> [Task] Every record, from the first line to the last, needs to be given again exactly.

Plain-text document sources
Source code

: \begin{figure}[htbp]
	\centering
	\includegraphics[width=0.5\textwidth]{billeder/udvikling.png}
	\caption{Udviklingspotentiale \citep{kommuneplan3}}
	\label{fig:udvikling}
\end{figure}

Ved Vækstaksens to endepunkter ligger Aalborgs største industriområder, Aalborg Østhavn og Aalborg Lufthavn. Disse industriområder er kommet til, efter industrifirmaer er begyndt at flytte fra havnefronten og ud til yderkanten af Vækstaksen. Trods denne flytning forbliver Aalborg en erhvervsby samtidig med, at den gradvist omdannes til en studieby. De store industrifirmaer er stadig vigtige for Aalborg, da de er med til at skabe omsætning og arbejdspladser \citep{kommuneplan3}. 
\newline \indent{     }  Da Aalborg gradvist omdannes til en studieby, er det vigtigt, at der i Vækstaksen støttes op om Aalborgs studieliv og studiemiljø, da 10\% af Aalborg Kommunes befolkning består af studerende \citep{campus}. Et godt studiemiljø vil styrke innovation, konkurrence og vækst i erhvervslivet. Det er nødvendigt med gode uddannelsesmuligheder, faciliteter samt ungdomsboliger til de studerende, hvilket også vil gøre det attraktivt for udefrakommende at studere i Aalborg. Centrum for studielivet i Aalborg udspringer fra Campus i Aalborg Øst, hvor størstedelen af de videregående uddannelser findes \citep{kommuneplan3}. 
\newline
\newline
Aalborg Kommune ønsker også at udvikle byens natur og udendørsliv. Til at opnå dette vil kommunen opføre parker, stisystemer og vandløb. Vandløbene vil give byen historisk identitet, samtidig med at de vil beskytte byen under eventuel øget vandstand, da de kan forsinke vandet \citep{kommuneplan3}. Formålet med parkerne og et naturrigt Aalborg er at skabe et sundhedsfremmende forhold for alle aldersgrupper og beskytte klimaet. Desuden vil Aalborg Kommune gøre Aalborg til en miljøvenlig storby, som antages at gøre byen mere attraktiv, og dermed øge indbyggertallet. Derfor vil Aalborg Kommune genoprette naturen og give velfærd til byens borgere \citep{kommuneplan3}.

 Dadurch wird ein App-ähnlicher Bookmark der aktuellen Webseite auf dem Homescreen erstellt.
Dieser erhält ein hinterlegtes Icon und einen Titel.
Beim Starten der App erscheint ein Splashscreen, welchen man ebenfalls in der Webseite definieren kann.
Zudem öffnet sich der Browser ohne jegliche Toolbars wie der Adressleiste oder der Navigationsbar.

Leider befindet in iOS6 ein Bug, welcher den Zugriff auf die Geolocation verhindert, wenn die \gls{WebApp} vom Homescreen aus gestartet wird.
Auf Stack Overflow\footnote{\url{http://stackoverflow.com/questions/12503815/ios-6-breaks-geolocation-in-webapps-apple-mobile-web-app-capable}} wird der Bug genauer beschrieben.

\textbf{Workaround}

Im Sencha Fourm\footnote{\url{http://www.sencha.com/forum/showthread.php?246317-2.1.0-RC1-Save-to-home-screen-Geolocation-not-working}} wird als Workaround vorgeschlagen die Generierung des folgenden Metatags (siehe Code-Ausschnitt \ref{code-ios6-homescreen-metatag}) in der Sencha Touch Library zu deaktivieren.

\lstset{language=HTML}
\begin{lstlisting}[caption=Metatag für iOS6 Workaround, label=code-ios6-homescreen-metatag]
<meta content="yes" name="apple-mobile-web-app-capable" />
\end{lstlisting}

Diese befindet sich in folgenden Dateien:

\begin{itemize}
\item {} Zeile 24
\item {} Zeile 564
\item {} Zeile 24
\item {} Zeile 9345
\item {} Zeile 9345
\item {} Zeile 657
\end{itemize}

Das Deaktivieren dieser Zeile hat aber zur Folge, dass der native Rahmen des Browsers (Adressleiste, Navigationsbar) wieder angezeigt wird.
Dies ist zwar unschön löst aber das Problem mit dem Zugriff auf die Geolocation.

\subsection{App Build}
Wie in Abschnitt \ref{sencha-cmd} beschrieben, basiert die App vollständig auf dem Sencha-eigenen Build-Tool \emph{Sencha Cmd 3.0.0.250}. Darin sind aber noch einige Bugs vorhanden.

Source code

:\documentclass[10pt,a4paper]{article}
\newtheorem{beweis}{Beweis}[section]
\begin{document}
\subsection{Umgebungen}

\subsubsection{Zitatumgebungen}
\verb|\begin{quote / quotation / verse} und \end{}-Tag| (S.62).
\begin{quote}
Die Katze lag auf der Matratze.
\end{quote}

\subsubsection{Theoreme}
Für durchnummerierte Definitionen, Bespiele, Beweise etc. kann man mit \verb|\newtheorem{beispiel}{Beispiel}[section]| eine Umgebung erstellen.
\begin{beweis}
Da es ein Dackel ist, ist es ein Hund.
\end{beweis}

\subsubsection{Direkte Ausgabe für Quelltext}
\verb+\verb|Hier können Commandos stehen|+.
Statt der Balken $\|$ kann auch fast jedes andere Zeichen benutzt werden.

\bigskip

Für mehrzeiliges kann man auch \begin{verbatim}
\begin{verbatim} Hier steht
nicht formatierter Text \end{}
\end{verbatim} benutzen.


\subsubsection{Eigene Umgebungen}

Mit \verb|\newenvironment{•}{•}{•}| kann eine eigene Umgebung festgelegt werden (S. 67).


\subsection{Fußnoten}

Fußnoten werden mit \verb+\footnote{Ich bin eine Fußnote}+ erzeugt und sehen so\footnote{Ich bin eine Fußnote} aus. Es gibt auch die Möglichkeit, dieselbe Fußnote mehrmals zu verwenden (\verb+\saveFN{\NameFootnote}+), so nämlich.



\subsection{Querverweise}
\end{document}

> [Task solution]
Source code

: \begin{figure}[htbp]
	\centering
	\includegraphics[width=0.5\textwidth]{billeder/udvikling.png}
	\caption{Udviklingspotentiale \citep{kommuneplan3}}
	\label{fig:udvikling}
\end{figure}

Ved Vækstaksens to endepunkter ligger Aalborgs største industriområder, Aalborg Østhavn og Aalborg Lufthavn. Disse industriområder er kommet til, efter industrifirmaer er begyndt at flytte fra havnefronten og ud til yderkanten af Vækstaksen. Trods denne flytning forbliver Aalborg en erhvervsby samtidig med, at den gradvist omdannes til en studieby. De store industrifirmaer er stadig vigtige for Aalborg, da de er med til at skabe omsætning og arbejdspladser \citep{kommuneplan3}. 
\newline \indent{     }  Da Aalborg gradvist omdannes til en studieby, er det vigtigt, at der i Vækstaksen støttes op om Aalborgs studieliv og studiemiljø, da 10\% af Aalborg Kommunes befolkning består af studerende \citep{campus}. Et godt studiemiljø vil styrke innovation, konkurrence og vækst i erhvervslivet. Det er nødvendigt med gode uddannelsesmuligheder, faciliteter samt ungdomsboliger til de studerende, hvilket også vil gøre det attraktivt for udefrakommende at studere i Aalborg. Centrum for studielivet i Aalborg udspringer fra Campus i Aalborg Øst, hvor størstedelen af de videregående uddannelser findes \citep{kommuneplan3}. 
\newline
\newline
Aalborg Kommune ønsker også at udvikle byens natur og udendørsliv. Til at opnå dette vil kommunen opføre parker, stisystemer og vandløb. Vandløbene vil give byen historisk identitet, samtidig med at de vil beskytte byen under eventuel øget vandstand, da de kan forsinke vandet \citep{kommuneplan3}. Formålet med parkerne og et naturrigt Aalborg er at skabe et sundhedsfremmende forhold for alle aldersgrupper og beskytte klimaet. Desuden vil Aalborg Kommune gøre Aalborg til en miljøvenlig storby, som antages at gøre byen mere attraktiv, og dermed øge indbyggertallet. Derfor vil Aalborg Kommune genoprette naturen og give velfærd til byens borgere \citep{kommuneplan3}.

 Dadurch wird ein App-ähnlicher Bookmark der aktuellen Webseite auf dem Homescreen erstellt.
Dieser erhält ein hinterlegtes Icon und einen Titel.
Beim Starten der App erscheint ein Splashscreen, welchen man ebenfalls in der Webseite definieren kann.
Zudem öffnet sich der Browser ohne jegliche Toolbars wie der Adressleiste oder der Navigationsbar.

Leider befindet in iOS6 ein Bug, welcher den Zugriff auf die Geolocation verhindert, wenn die \gls{WebApp} vom Homescreen aus gestartet wird.
Auf Stack Overflow\footnote{\url{http://stackoverflow.com/questions/12503815/ios-6-breaks-geolocation-in-webapps-apple-mobile-web-app-capable}} wird der Bug genauer beschrieben.

\textbf{Workaround}

Im Sencha Fourm\footnote{\url{http://www.sencha.com/forum/showthread.php?246317-2.1.0-RC1-Save-to-home-screen-Geolocation-not-working}} wird als Workaround vorgeschlagen die Generierung des folgenden Metatags (siehe Code-Ausschnitt \ref{code-ios6-homescreen-metatag}) in der Sencha Touch Library zu deaktivieren.

\lstset{language=HTML}
\begin{lstlisting}[caption=Metatag für iOS6 Workaround, label=code-ios6-homescreen-metatag]
<meta content="yes" name="apple-mobile-web-app-capable" />
\end{lstlisting}

Diese befindet sich in folgenden Dateien:

\begin{itemize}
\item {} Zeile 24
\item {} Zeile 564
\item {} Zeile 24
\item {} Zeile 9345
\item {} Zeile 9345
\item {} Zeile 657
\end{itemize}

Das Deaktivieren dieser Zeile hat aber zur Folge, dass der native Rahmen des Browsers (Adressleiste, Navigationsbar) wieder angezeigt wird.
Dies ist zwar unschön löst aber das Problem mit dem Zugriff auf die Geolocation.

\subsection{App Build}
Wie in Abschnitt \ref{sencha-cmd} beschrieben, basiert die App vollständig auf dem Sencha-eigenen Build-Tool \emph{Sencha Cmd 3.0.0.250}. Darin sind aber noch einige Bugs vorhanden.

Source code

:\documentclass[10pt,a4paper]{article}
\newtheorem{beweis}{Beweis}[section]
\begin{document}
\subsection{Umgebungen}

\subsubsection{Zitatumgebungen}
\verb|\begin{quote / quotation / verse} und \end{}-Tag| (S.62).
\begin{quote}
Die Katze lag auf der Matratze.
\end{quote}

\subsubsection{Theoreme}
Für durchnummerierte Definitionen, Bespiele, Beweise etc. kann man mit \verb|\newtheorem{beispiel}{Beispiel}[section]| eine Umgebung erstellen.
\begin{beweis}
Da es ein Dackel ist, ist es ein Hund.
\end{beweis}

\subsubsection{Direkte Ausgabe für Quelltext}
\verb+\verb|Hier können Commandos stehen|+.
Statt der Balken $\|$ kann auch fast jedes andere Zeichen benutzt werden.

\bigskip

Für mehrzeiliges kann man auch \begin{verbatim}
\begin{verbatim} Hier steht
nicht formatierter Text \end{}
\end{verbatim} benutzen.


\subsubsection{Eigene Umgebungen}

Mit \verb|\newenvironment{•}{•}{•}| kann eine eigene Umgebung festgelegt werden (S. 67).


\subsection{Fußnoten}

Fußnoten werden mit \verb+\footnote{Ich bin eine Fußnote}+ erzeugt und sehen so\footnote{Ich bin eine Fußnote} aus. Es gibt auch die Möglichkeit, dieselbe Fußnote mehrmals zu verwenden (\verb+\saveFN{\NameFootnote}+), so nämlich.



\subsection{Querverweise}
\end{document}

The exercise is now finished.